Plugging individual vulnerabilities as they are identified is not a winning strategy against sophisticated nation-state actors. This paper lays out a new principles-based approach to secure software supply chains.
Supply chain exploitations like the SolarWinds compromise should not be a surprise. Since 2015, there have been numerous supply chain attacks. Billions of dollars are spent annually to protect against cybersecurity and software security incidents, yet the number and consequences of these types of incidents continue to increase. The recent SolarWinds exploitation is likely the most damaging known software-enabled supply chain cyberattack to date.
Plugging individual vulnerabilities as they are identified is not a winning strategy against sophisticated nation-state actors. Although a variety of technical, policy, and regulatory actions are needed to begin to address obvious deficiencies, it is important to understand the larger causes of the susceptibilities that allow adversaries to so easily execute these types of asymmetric attacks at scale. To realize a true strategic roadmap, a new principles-based approach is needed that can be leveraged across short-, medium-, and long-term strategies.
This paper introduces a set of such principles and associated recommendations. Some of the key principles include the need to reduce fragility in our architecture designs through increased diversity; the need to assume permeability and layer security; and an acknowledgment of where current practices produce a fallacy of trust in platforms and services. Together these principles address critical shortcomings in existing approaches and provide a realistic foundation on which to gauge potential policy and strategy decisions.

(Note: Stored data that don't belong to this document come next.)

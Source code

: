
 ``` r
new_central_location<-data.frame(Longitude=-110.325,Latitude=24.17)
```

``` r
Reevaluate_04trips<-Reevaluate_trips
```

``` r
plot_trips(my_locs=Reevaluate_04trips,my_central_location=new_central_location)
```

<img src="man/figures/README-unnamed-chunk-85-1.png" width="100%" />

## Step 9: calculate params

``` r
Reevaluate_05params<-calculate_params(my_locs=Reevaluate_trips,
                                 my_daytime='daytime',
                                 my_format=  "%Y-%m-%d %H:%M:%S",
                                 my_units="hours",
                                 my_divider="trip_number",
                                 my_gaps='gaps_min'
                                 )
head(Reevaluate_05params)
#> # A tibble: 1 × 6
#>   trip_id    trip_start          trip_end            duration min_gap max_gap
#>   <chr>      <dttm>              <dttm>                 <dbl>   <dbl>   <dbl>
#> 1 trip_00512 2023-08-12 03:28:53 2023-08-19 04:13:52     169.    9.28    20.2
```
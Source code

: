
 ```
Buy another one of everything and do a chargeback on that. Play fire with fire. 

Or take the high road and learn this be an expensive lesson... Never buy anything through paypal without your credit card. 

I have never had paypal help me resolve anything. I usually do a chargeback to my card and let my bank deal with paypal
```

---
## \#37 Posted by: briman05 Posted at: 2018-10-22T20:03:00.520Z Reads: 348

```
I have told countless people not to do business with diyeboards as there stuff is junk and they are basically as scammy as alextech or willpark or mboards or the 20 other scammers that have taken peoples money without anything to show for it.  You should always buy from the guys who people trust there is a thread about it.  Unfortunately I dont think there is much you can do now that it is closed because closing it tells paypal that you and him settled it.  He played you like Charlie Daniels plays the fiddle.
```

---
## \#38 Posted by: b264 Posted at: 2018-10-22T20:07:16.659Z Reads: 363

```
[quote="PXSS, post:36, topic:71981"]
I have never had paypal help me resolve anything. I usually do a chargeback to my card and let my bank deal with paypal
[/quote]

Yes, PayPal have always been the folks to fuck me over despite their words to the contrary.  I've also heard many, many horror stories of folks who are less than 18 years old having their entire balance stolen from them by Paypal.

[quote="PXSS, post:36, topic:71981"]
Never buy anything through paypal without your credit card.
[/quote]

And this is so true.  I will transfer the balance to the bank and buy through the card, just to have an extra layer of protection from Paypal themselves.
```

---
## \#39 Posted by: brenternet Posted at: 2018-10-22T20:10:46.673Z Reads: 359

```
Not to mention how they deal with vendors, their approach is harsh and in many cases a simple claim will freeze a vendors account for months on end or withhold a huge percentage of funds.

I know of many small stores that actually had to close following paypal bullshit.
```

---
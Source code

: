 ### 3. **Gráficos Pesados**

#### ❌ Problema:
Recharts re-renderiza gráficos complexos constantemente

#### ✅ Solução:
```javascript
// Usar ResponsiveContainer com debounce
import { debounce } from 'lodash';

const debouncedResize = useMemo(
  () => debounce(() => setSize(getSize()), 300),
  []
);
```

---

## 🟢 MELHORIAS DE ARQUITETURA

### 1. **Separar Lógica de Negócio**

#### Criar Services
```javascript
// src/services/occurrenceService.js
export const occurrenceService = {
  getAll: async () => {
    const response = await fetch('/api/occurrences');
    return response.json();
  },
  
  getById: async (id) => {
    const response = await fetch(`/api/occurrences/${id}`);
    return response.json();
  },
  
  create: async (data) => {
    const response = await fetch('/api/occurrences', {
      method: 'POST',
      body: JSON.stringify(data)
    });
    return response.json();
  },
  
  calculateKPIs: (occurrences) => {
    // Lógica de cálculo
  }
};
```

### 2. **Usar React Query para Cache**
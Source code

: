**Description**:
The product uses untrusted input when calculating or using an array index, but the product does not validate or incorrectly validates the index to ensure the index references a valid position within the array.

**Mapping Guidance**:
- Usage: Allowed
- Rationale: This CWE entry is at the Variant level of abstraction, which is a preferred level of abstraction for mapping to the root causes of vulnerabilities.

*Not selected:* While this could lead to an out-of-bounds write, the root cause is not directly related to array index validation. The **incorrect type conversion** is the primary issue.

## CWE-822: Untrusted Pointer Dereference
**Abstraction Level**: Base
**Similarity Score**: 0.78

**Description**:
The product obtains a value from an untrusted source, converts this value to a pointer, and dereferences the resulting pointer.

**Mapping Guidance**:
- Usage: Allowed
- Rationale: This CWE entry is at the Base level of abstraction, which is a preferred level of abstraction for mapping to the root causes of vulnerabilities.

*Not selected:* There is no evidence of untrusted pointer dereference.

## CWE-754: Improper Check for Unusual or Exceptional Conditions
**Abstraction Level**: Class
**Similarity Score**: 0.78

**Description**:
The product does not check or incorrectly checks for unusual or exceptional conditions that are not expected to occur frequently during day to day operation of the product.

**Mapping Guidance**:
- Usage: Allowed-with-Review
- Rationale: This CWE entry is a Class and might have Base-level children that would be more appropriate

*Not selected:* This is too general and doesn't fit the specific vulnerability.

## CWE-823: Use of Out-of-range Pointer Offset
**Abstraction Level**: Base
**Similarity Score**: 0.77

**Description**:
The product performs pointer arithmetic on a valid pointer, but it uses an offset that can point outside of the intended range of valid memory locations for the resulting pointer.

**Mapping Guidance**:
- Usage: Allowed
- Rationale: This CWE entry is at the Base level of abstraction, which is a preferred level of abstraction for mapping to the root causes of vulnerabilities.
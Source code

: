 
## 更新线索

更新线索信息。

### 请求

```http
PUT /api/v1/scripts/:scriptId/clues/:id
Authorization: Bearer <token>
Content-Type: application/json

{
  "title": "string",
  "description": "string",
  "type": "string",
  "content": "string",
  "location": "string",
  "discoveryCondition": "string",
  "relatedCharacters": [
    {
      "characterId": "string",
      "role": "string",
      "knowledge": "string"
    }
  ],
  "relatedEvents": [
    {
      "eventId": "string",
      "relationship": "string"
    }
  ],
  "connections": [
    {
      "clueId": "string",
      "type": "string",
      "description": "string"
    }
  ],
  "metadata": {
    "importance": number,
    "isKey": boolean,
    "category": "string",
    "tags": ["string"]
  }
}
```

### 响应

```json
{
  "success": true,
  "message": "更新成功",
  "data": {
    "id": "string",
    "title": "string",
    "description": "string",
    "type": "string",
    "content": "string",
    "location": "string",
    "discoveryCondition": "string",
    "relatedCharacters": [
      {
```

These principles and recommendations also align with the Cyberspace Solarium Commission’s call to deny the adversary undue benefits through increased resilience, more nimble information sharing structures, and the reduction of systemic vulnerabilities.
Lastly, we must seriously consider extending existing and future security frameworks and considerations to commercial-off-the-shelf providers, who are simply in too many critical applications to be mostly discounted across multiple cybersecurity frameworks.